■ ASSIGNED TASK:
Two lines in the data below mark the range: the one with "so here are" and the one with "3. You have". Return both, along with every line between them, exactly.

*** Opening DATA EXCERPTS ***

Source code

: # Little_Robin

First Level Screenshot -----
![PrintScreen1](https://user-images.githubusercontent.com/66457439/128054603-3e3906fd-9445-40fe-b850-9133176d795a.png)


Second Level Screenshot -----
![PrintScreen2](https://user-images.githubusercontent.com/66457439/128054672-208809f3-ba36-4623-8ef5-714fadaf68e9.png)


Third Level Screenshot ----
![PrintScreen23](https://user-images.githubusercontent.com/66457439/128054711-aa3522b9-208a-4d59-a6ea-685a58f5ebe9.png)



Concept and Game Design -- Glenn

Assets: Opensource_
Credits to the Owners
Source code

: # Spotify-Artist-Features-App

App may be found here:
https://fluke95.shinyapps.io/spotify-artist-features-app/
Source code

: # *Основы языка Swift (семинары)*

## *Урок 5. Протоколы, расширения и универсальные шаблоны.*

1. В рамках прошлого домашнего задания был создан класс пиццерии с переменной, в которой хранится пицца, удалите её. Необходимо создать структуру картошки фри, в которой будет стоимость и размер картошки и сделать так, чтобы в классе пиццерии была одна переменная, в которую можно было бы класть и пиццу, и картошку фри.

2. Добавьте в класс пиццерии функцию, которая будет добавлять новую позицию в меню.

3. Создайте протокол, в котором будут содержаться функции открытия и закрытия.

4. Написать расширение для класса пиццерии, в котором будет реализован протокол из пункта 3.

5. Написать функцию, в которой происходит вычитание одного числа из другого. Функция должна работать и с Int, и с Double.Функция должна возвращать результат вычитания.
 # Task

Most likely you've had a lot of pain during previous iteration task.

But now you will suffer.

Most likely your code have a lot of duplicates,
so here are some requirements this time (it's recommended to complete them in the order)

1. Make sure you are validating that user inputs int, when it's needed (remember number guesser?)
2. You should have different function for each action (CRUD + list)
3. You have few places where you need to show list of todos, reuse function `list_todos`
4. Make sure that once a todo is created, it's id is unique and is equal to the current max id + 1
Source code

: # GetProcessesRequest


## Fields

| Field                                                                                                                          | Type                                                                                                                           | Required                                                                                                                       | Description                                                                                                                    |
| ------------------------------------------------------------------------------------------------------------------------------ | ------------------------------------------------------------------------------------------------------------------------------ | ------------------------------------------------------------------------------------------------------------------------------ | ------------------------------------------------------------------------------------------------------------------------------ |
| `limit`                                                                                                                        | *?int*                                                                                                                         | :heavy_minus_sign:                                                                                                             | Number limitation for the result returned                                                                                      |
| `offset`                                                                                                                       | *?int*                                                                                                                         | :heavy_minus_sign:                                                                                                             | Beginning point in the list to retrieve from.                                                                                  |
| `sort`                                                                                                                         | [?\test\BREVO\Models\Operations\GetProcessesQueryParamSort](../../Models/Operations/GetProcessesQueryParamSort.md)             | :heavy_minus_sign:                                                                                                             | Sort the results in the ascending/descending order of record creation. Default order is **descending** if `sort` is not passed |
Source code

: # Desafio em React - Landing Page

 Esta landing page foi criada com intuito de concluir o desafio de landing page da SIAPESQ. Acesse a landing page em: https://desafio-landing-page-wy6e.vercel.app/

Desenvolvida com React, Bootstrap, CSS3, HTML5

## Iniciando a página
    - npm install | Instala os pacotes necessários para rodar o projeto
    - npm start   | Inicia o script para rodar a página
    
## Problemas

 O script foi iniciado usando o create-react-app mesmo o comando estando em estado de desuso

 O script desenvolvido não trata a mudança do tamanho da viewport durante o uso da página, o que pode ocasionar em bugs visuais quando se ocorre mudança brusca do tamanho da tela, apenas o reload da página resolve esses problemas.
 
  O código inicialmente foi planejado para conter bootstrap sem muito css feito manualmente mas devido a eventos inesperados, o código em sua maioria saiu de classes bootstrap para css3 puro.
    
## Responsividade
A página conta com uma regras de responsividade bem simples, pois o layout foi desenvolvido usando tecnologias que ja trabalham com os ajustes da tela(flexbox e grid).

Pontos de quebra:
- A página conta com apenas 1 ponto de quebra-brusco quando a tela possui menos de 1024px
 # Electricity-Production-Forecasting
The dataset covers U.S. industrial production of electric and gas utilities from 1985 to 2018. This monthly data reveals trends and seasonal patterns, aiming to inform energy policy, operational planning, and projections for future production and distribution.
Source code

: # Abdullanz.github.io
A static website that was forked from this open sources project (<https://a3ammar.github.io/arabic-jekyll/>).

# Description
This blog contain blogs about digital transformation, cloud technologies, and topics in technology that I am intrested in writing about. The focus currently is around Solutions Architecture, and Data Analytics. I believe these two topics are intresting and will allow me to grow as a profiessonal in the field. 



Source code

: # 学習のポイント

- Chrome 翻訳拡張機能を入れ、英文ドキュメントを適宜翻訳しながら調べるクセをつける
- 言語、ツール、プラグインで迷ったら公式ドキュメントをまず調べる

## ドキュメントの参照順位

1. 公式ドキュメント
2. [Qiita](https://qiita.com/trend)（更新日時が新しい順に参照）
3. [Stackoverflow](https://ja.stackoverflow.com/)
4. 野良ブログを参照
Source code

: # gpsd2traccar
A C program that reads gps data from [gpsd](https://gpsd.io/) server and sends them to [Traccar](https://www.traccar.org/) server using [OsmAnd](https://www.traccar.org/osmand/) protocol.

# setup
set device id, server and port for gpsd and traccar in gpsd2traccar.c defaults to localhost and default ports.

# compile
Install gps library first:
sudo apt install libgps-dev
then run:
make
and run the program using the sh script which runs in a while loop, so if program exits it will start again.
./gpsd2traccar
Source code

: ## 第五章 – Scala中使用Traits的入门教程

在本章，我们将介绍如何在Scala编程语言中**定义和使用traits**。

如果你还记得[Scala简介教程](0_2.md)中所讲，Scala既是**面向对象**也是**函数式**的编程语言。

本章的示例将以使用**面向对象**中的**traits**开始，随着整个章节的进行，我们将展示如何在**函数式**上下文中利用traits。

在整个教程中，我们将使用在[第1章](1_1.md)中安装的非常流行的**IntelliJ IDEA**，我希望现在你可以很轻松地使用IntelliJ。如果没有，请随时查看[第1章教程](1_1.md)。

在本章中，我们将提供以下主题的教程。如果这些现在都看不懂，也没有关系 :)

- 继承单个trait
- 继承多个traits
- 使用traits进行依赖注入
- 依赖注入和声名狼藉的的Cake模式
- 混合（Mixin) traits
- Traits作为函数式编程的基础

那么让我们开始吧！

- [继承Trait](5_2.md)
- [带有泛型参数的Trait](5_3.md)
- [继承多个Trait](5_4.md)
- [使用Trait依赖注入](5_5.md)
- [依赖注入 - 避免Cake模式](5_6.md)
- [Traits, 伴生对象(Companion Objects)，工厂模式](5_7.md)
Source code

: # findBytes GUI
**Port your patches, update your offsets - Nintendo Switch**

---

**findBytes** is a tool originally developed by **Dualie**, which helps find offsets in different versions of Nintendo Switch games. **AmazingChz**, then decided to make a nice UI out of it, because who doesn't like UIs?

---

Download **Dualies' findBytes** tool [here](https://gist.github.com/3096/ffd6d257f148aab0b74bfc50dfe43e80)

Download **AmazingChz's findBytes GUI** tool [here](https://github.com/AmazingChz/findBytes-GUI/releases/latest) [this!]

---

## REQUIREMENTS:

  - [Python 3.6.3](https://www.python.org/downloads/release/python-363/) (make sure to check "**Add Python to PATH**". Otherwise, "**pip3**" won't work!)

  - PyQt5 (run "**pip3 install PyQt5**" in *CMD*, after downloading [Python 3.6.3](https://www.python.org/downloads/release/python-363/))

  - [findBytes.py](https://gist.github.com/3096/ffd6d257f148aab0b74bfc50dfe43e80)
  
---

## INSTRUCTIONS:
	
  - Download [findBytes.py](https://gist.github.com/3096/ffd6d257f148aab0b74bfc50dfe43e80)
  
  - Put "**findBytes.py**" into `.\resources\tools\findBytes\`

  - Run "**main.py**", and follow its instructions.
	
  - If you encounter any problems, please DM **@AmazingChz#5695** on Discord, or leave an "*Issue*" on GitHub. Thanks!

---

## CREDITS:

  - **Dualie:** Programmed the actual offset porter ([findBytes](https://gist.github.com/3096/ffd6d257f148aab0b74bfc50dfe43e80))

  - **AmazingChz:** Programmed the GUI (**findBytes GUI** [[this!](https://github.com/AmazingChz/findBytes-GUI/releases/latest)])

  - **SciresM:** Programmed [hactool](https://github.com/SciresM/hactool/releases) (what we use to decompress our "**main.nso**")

*** Closing DATA EXCERPTS ***

■ ANSWER BOX:
so here are some requirements this time (it's recommended to complete them in the order)

1. Make sure you are validating that user inputs int, when it's needed (remember number guesser?)
2. You should have different function for each action (CRUD + list)
3. You have few places where you need to show list of todos, reuse function `list_todos`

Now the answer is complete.